Instructions for the task:
All that is needed is the number of lines in the records that contain the word "wird", stated without anything else.

Task material:
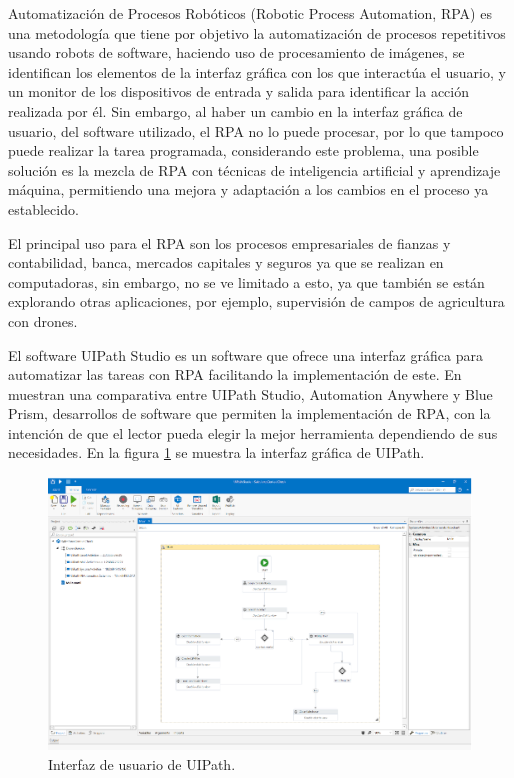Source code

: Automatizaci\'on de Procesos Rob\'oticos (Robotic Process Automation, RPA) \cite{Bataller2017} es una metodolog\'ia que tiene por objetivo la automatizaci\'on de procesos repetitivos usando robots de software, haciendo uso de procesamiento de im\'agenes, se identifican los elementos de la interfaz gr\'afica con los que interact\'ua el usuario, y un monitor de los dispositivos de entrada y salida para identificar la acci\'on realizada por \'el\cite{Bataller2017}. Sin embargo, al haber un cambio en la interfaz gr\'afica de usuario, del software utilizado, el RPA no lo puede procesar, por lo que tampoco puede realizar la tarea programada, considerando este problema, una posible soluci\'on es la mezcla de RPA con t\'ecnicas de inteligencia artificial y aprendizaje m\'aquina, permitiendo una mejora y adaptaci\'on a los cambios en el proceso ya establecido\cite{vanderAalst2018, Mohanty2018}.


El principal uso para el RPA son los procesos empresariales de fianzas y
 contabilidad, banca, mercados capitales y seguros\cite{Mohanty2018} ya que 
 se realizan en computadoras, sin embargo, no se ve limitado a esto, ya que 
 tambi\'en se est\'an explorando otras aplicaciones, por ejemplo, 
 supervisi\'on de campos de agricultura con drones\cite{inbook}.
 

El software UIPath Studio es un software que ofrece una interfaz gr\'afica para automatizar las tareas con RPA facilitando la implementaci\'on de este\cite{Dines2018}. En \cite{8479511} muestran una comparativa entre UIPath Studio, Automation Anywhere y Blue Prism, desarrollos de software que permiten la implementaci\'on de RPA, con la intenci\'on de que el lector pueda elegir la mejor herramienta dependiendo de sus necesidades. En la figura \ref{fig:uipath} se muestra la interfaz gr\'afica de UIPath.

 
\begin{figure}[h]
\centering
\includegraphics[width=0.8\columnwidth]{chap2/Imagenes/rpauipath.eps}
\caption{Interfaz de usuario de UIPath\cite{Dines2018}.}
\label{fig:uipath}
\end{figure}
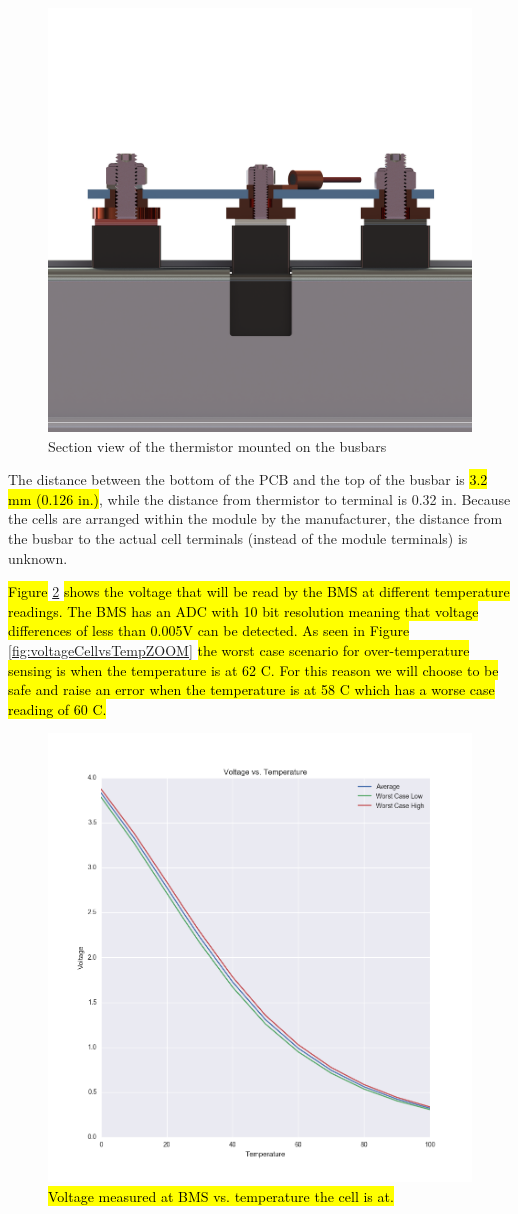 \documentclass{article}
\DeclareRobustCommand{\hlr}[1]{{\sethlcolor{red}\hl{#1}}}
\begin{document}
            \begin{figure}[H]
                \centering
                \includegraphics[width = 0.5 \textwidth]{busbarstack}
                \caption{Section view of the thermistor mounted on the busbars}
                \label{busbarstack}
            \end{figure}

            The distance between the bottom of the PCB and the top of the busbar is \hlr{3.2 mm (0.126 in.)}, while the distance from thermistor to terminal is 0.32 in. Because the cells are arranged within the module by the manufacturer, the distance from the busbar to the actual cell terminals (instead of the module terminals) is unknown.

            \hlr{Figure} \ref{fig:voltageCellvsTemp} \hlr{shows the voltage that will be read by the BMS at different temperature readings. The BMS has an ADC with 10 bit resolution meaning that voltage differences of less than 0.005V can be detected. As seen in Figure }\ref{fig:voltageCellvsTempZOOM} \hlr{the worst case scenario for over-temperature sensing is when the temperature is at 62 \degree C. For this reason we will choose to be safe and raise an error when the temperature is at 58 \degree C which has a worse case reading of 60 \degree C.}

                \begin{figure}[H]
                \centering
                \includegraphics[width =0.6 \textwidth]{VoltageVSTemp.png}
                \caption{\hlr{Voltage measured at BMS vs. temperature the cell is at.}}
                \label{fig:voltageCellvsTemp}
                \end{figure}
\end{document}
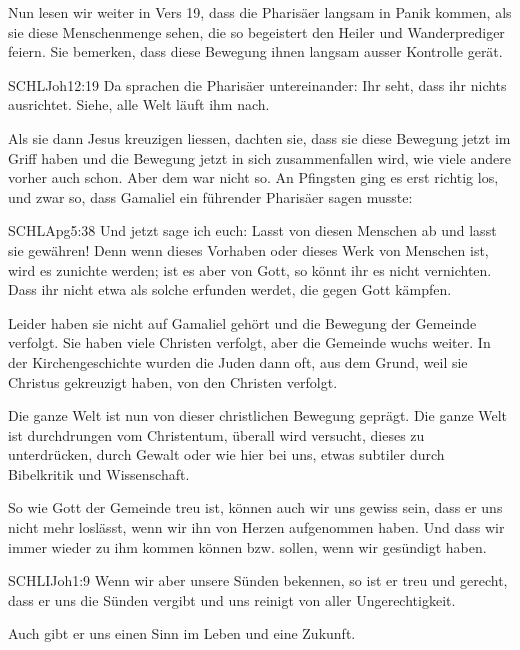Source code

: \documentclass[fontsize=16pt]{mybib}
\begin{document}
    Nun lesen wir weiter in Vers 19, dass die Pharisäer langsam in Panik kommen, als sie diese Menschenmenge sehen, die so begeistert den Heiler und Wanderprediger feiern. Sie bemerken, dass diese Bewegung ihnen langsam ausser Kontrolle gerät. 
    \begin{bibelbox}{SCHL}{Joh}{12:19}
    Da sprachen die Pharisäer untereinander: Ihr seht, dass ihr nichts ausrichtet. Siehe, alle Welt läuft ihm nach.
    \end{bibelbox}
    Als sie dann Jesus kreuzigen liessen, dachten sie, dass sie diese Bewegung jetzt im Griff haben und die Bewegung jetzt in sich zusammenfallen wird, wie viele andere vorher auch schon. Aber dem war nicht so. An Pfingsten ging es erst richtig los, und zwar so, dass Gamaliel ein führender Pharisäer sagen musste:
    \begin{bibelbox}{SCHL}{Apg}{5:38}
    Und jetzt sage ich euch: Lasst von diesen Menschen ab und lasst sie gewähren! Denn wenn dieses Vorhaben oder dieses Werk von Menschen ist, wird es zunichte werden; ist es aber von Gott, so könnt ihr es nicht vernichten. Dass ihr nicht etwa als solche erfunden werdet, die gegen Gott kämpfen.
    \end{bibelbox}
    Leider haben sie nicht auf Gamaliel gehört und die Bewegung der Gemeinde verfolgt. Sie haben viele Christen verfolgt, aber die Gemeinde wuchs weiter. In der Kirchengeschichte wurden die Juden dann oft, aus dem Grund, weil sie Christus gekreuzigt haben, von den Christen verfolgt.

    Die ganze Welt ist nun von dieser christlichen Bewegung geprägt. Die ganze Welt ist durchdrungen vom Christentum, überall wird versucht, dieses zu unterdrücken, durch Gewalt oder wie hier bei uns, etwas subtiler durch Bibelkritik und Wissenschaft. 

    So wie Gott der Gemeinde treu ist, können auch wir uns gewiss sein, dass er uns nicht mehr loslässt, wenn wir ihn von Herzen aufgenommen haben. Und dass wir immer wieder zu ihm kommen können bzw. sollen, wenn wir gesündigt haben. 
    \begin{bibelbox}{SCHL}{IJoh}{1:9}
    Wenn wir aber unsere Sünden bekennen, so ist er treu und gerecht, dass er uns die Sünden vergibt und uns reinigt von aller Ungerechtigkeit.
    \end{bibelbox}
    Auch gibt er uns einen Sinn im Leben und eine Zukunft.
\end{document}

Response for this exercise:
3